I spotted this sign during the World Series, which thankfully, the Houston Astros won.  After going through Hurricane Harvey, the city needed some good news, and right on cue, the man upstairs delivered.  (No, not George Steinbrenner, the OTHER boss!)  Way to go, Houston!

Well, Ethel Merman was right, there’s no business like show business.  (Human trafficking comes close!)  Another day, another harassment scandal.  If those Hollywood clowns were married they wouldn’t have to think about romance or sex.  Whenever I get frisky, my wife says, “Don’t even think about it!”  Luckily for me, she has a great meatloaf recipe.  (Shows where my priorities are!)

Did you know that Marcel Marceau was invited to the Oscar Ceremony but not allowed to perform?  If you ask me, a mime is a terrible thing to waste!

I think we can all agree that America has sex on the brain, and if you’ve renewed your driver’s license lately you know what I mean.  I was shocked, shocked I say, by all of the sexually suggestive road signs that I had to identify on the written test.  Think about those signs:  “Yield”  “Stop”  “One Way”  “No U-Turn”  “No Passing On Shoulder”  and my personal favorite, “Slippery When Wet!”  The girl sitting next to me asked me for a cigarette after she took the test!  (I just hope she doesn’t get pregnant!)

The driving test was even more erotic.  My instructor (a hot babe) asked if I was ready to go parking!  I told her that I was married, but she insisted that we drive to a deserted street, and when we got there, she asked if I was ready to pull into a tight spot!  I told her that I wasn’t born yesterday.  (Which should have been obvious)  Anyway, I got a passing grade, but I’m still calling Gloria All-Dread.

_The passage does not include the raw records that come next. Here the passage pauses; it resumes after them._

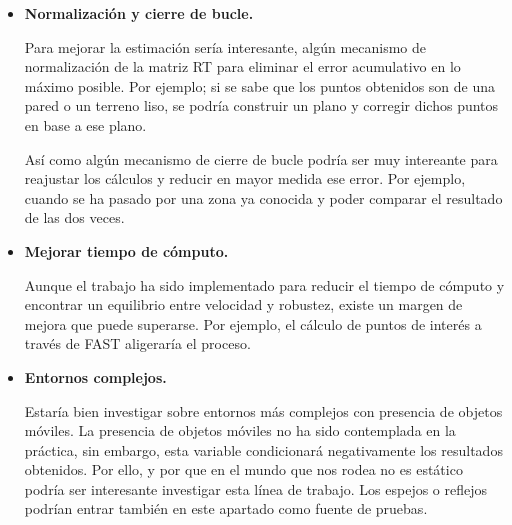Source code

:\begin{itemize}
\item \textbf{Normalización y cierre de bucle.}

Para mejorar la estimación sería interesante, algún mecanismo de normalización de la matriz RT para eliminar el error acumulativo en lo máximo posible. Por ejemplo; si se sabe que los puntos obtenidos son de una pared o un terreno liso, se podría construir un plano y corregir dichos puntos en base a ese plano.

Así como algún mecanismo de cierre de bucle podría ser muy intereante para reajustar los cálculos y reducir en mayor medida ese error. Por ejemplo, cuando se ha pasado por una zona ya conocida y poder comparar el resultado de las dos veces.

\item \textbf{Mejorar tiempo de cómputo.}

Aunque el trabajo ha sido implementado para reducir el tiempo de cómputo y encontrar un equilibrio entre velocidad y robustez, existe un margen de mejora que puede superarse. Por ejemplo, el cálculo de puntos de interés a través de FAST aligeraría el proceso.

\item \textbf{Entornos complejos.}

Estaría bien investigar sobre entornos más complejos con presencia de objetos móviles. La presencia de objetos móviles no ha sido contemplada en la práctica, sin embargo, esta variable condicionará negativamente los resultados obtenidos. Por ello, y por que en el mundo que nos rodea no es estático podría ser interesante investigar esta línea de trabajo. Los espejos o reflejos podrían entrar también en este apartado como fuente de pruebas.
\end{itemize}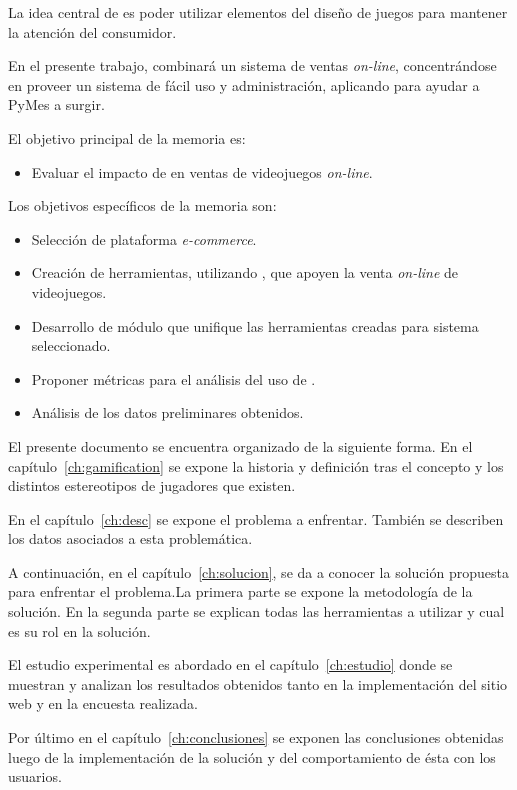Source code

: La idea central de  {\gam} es poder utilizar elementos del diseño de juegos
para mantener la atención del consumidor.

En el presente trabajo, combinará un sistema de ventas \emph{on-line}, concentrándose
en proveer un sistema de fácil uso y administración, aplicando {\gam}
para ayudar a PyMes a surgir.

El objetivo principal de la memoria es:

\begin{itemize}
    \item Evaluar el impacto de {\gam} en ventas de videojuegos \emph{on-line}.
\end{itemize}

Los objetivos específicos de la memoria son:
\begin{itemize}
    \item Selección de plataforma \emph{e-commerce}.
    \item Creación de herramientas, utilizando {\gam}, que apoyen la
          venta \emph{on-line} de videojuegos.
    \item Desarrollo de módulo que unifique las herramientas creadas para sistema
          seleccionado.
    \item Proponer métricas para el análisis del uso de {\gam}.
    \item Análisis de los datos preliminares obtenidos.
\end{itemize}

El presente documento se encuentra organizado de la siguiente forma.
En el capítulo~\ref{ch:gamification} se expone la historia y definición tras
el concepto y los distintos estereotipos de jugadores que existen.

En el capítulo~\ref{ch:desc} se expone el problema a enfrentar.
También se describen los datos asociados a esta problemática.

A continuación, en el capítulo~\ref{ch:solucion}, se da a conocer la solución
propuesta para enfrentar el problema.La primera parte se expone la metodología
de la solución. En la segunda parte se explican todas las herramientas a utilizar
 y cual es su rol en la solución.

El estudio experimental es abordado en el capítulo~\ref{ch:estudio} donde
se muestran y analizan los resultados obtenidos tanto en la implementación
del sitio web y en la encuesta realizada.

Por último en el capítulo~\ref{ch:conclusiones} se exponen las conclusiones
obtenidas luego de la implementación de la solución y del comportamiento de ésta
con los usuarios.
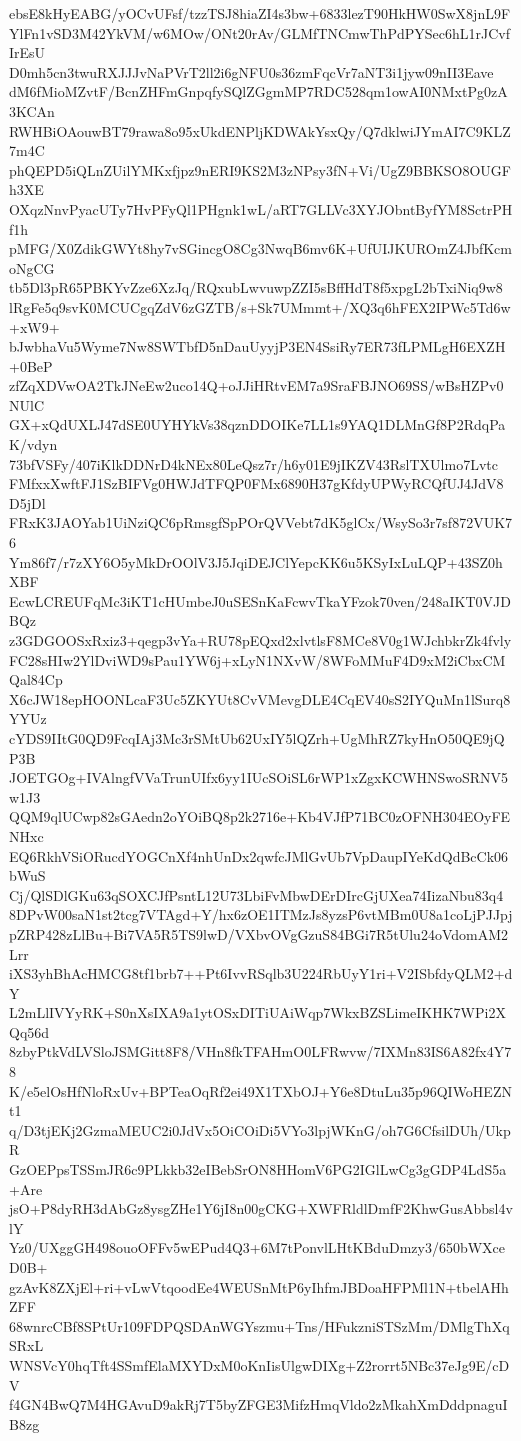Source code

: ebsE8kHyEABG/yOCvUFsf/tzzTSJ8hiaZI4s3bw+6833lezT90HkHW0SwX8jnL9F
YlFn1vSD3M42YkVM/w6MOw/ONt20rAv/GLMfTNCmwThPdPYSec6hL1rJCvfIrEsU
D0mh5cn3twuRXJJJvNaPVrT2ll2i6gNFU0s36zmFqcVr7aNT3i1jyw09nII3Eave
dM6fMioMZvtF/BcnZHFmGnpqfySQlZGgmMP7RDC528qm1owAI0NMxtPg0zA3KCAn
RWHBiOAouwBT79rawa8o95xUkdENPljKDWAkYsxQy/Q7dklwiJYmAI7C9KLZ7m4C
phQEPD5iQLnZUilYMKxfjpz9nERI9KS2M3zNPsy3fN+Vi/UgZ9BBKSO8OUGFh3XE
OXqzNnvPyacUTy7HvPFyQl1PHgnk1wL/aRT7GLLVc3XYJObntByfYM8SctrPHf1h
pMFG/X0ZdikGWYt8hy7vSGincgO8Cg3NwqB6mv6K+UfUIJKUROmZ4JbfKcmoNgCG
tb5Dl3pR65PBKYvZze6XzJq/RQxubLwvuwpZZI5sBffHdT8f5xpgL2bTxiNiq9w8
lRgFe5q9svK0MCUCgqZdV6zGZTB/s+Sk7UMmmt+/XQ3q6hFEX2IPWc5Td6w+xW9+
bJwbhaVu5Wyme7Nw8SWTbfD5nDauUyyjP3EN4SsiRy7ER73fLPMLgH6EXZH+0BeP
zfZqXDVwOA2TkJNeEw2uco14Q+oJJiHRtvEM7a9SraFBJNO69SS/wBsHZPv0NUlC
GX+xQdUXLJ47dSE0UYHYkVs38qznDDOIKe7LL1s9YAQ1DLMnGf8P2RdqPaK/vdyn
73bfVSFy/407iKlkDDNrD4kNEx80LeQsz7r/h6y01E9jIKZV43RslTXUlmo7Lvtc
FMfxxXwftFJ1SzBIFVg0HWJdTFQP0FMx6890H37gKfdyUPWyRCQfUJ4JdV8D5jDl
FRxK3JAOYab1UiNziQC6pRmsgfSpPOrQVVebt7dK5glCx/WsySo3r7sf872VUK76
Ym86f7/r7zXY6O5yMkDrOOlV3J5JqiDEJClYepcKK6u5KSyIxLuLQP+43SZ0hXBF
EcwLCREUFqMc3iKT1cHUmbeJ0uSESnKaFcwvTkaYFzok70ven/248aIKT0VJDBQz
z3GDGOOSxRxiz3+qegp3vYa+RU78pEQxd2xlvtlsF8MCe8V0g1WJchbkrZk4fvly
FC28sHIw2YlDviWD9sPau1YW6j+xLyN1NXvW/8WFoMMuF4D9xM2iCbxCMQal84Cp
X6cJW18epHOONLcaF3Uc5ZKYUt8CvVMevgDLE4CqEV40sS2IYQuMn1lSurq8YYUz
cYDS9IItG0QD9FcqIAj3Mc3rSMtUb62UxIY5lQZrh+UgMhRZ7kyHnO50QE9jQP3B
JOETGOg+IVAlngfVVaTrunUIfx6yy1IUcSOiSL6rWP1xZgxKCWHNSwoSRNV5w1J3
QQM9qlUCwp82sGAedn2oYOiBQ8p2k2716e+Kb4VJfP71BC0zOFNH304EOyFENHxc
EQ6RkhVSiORucdYOGCnXf4nhUnDx2qwfcJMlGvUb7VpDaupIYeKdQdBcCk06bWuS
Cj/QlSDlGKu63qSOXCJfPsntL12U73LbiFvMbwDErDIrcGjUXea74IizaNbu83q4
8DPvW00saN1st2tcg7VTAgd+Y/hx6zOE1ITMzJs8yzsP6vtMBm0U8a1coLjPJJpj
pZRP428zLlBu+Bi7VA5R5TS9lwD/VXbvOVgGzuS84BGi7R5tUlu24oVdomAM2Lrr
iXS3yhBhAcHMCG8tf1brb7++Pt6IvvRSqlb3U224RbUyY1ri+V2ISbfdyQLM2+dY
L2mLlIVYyRK+S0nXsIXA9a1ytOSxDITiUAiWqp7WkxBZSLimeIKHK7WPi2XQq56d
8zbyPtkVdLVSloJSMGitt8F8/VHn8fkTFAHmO0LFRwvw/7IXMn83IS6A82fx4Y78
K/e5elOsHfNloRxUv+BPTeaOqRf2ei49X1TXbOJ+Y6e8DtuLu35p96QIWoHEZNt1
q/D3tjEKj2GzmaMEUC2i0JdVx5OiCOiDi5VYo3lpjWKnG/oh7G6CfsilDUh/UkpR
GzOEPpsTSSmJR6c9PLkkb32eIBebSrON8HHomV6PG2IGlLwCg3gGDP4LdS5a+Are
jsO+P8dyRH3dAbGz8ysgZHe1Y6jI8n00gCKG+XWFRldlDmfF2KhwGusAbbsl4vlY
Yz0/UXggGH498ouoOFFv5wEPud4Q3+6M7tPonvlLHtKBduDmzy3/650bWXceD0B+
gzAvK8ZXjEl+ri+vLwVtqoodEe4WEUSnMtP6yIhfmJBDoaHFPMl1N+tbelAHhZFF
68wnrcCBf8SPtUr109FDPQSDAnWGYszmu+Tns/HFukzniSTSzMm/DMlgThXqSRxL
WNSVcY0hqTft4SSmfElaMXYDxM0oKnIisUlgwDIXg+Z2rorrt5NBc37eJg9E/cDV
f4GN4BwQ7M4HGAvuD9akRj7T5byZFGE3MifzHmqVldo2zMkahXmDddpnaguIB8zg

So what else is new?  America’s favorite mystery writer (me) will be buzzing around the Texas Book Festival this weekend, so if you’re in Austin, give me a call and I’ll be happy to autograph some books for you or your significant others.  (The book is free, but I charge $19.95 for the autograph!)  By the way, don’t forget about Daylight Savings Time.  Remember to “fall backward” and “spring ahead,” or something like that.  When you wake up on Sunday, it will actually be Monday, (I think) and you will have to go to work.  Fortunately, I don’t have a job, so none of this concerns me.

You know, at my age, I finally realize that I don’t need fun to have alcohol.  What a blessing.

Incidentally, my new history book, TURBULENT TIMES (The Remarkable Life of William H. Seward) has been chosen as a “Finalist” in two more prominent book contests, but alas, I am not at liberty to mention the names of the contests until the list becomes public.  These two prestigious contests offer gold, silver, and bronze medals (and a sizable check), so keep your fingers and toes crossed for me.  And thanks again for all of your continued support!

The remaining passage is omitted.